+++ Supplied material +++

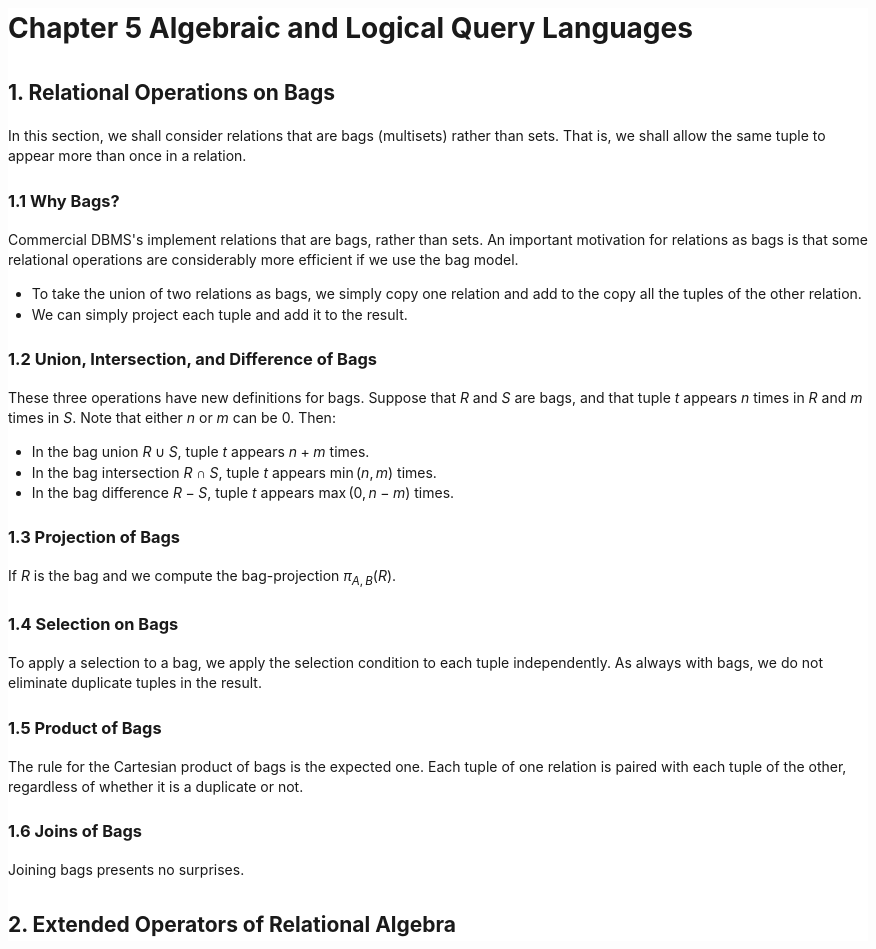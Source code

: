 # Chapter 5 Algebraic and Logical Query Languages

## 1. Relational Operations on Bags

In this section, we shall consider relations that are bags (multisets)
rather than sets. That is, we shall allow the same tuple to appear more
than once in a relation.

### 1.1 Why Bags?

Commercial DBMS's implement relations that are bags, rather than
sets. An important motivation for relations as bags is that some
relational operations are considerably more efficient if we use the bag
model.

+ To take the union of two relations as bags, we simply copy one
relation and add to the copy all the tuples of the other relation.
+ We can simply project each tuple and add it to the result.

### 1.2 Union, Intersection, and Difference of Bags

These three operations have new definitions for bags. Suppose that $R$
and $S$ are bags, and that tuple $t$ appears $n$ times in $R$ and $m$ times in $S$.
Note that either $n$ or $m$ can be 0. Then:

+ In the bag union $R \cup S$, tuple $t$ appears $n + m$ times.
+ In the bag intersection $R \cap S$, tuple $t$ appears $\min(n,m)$ times.
+ In the bag difference $R - S$, tuple $t$ appears $\max(0, n- m)$ times.

### 1.3 Projection of Bags

If $R$ is the bag and we compute the bag-projection $\pi_{A,B}(R)$.

### 1.4 Selection on Bags

To apply a selection to a bag, we apply the selection condition to each
tuple independently. As always with bags, we do not eliminate duplicate
tuples in the result.

### 1.5 Product of Bags

The rule for the Cartesian product of bags is the expected one. Each
tuple of one relation is paired with each tuple of the other, regardless
of whether it is a duplicate or not.

### 1.6 Joins of Bags

Joining bags presents no surprises.

## 2. Extended Operators of Relational Algebra
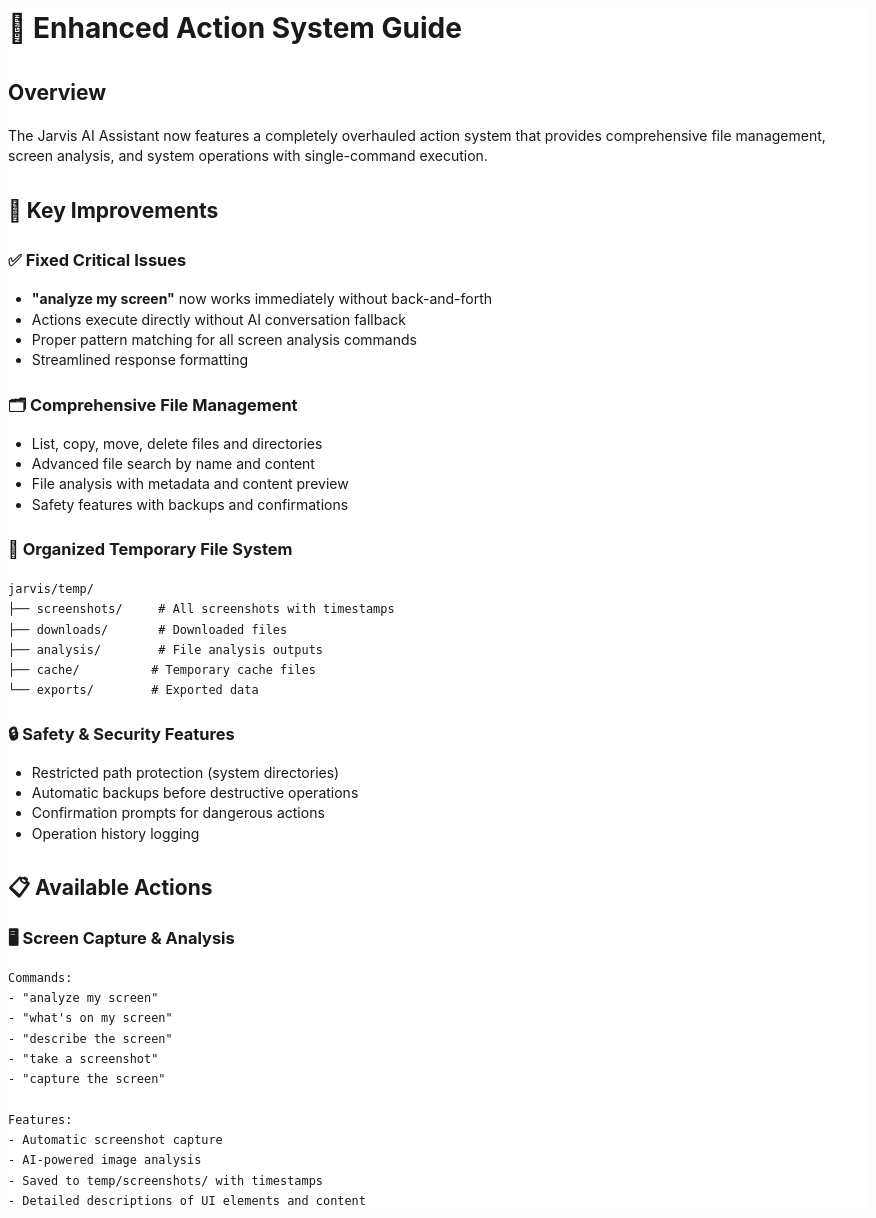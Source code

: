 # 🚀 Enhanced Action System Guide

## Overview

The Jarvis AI Assistant now features a completely overhauled action system that provides comprehensive file management, screen analysis, and system operations with single-command execution.

## 🎯 Key Improvements

### ✅ **Fixed Critical Issues**
- **"analyze my screen"** now works immediately without back-and-forth
- Actions execute directly without AI conversation fallback
- Proper pattern matching for all screen analysis commands
- Streamlined response formatting

### 🗂️ **Comprehensive File Management**
- List, copy, move, delete files and directories
- Advanced file search by name and content
- File analysis with metadata and content preview
- Safety features with backups and confirmations

### 📁 **Organized Temporary File System**
```
jarvis/temp/
├── screenshots/     # All screenshots with timestamps
├── downloads/       # Downloaded files
├── analysis/        # File analysis outputs
├── cache/          # Temporary cache files
└── exports/        # Exported data
```

### 🔒 **Safety & Security Features**
- Restricted path protection (system directories)
- Automatic backups before destructive operations
- Confirmation prompts for dangerous actions
- Operation history logging

## 📋 Available Actions

### 🖥️ **Screen Capture & Analysis**
```
Commands:
- "analyze my screen"
- "what's on my screen"
- "describe the screen"
- "take a screenshot"
- "capture the screen"

Features:
- Automatic screenshot capture
- AI-powered image analysis
- Saved to temp/screenshots/ with timestamps
- Detailed descriptions of UI elements and content
```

+++

Return only the part of the records above that opens with the line containing "Note that either" and closes with the line containing "### 1.6 Joins of Bags", ends included.

Note that either $n$ or $m$ can be 0. Then:

+ In the bag union $R \cup S$, tuple $t$ appears $n + m$ times.
+ In the bag intersection $R \cap S$, tuple $t$ appears $\min(n,m)$ times.
+ In the bag difference $R - S$, tuple $t$ appears $\max(0, n- m)$ times.

### 1.3 Projection of Bags

If $R$ is the bag and we compute the bag-projection $\pi_{A,B}(R)$.

### 1.4 Selection on Bags

To apply a selection to a bag, we apply the selection condition to each
tuple independently. As always with bags, we do not eliminate duplicate
tuples in the result.

### 1.5 Product of Bags

The rule for the Cartesian product of bags is the expected one. Each
tuple of one relation is paired with each tuple of the other, regardless
of whether it is a duplicate or not.

### 1.6 Joins of Bags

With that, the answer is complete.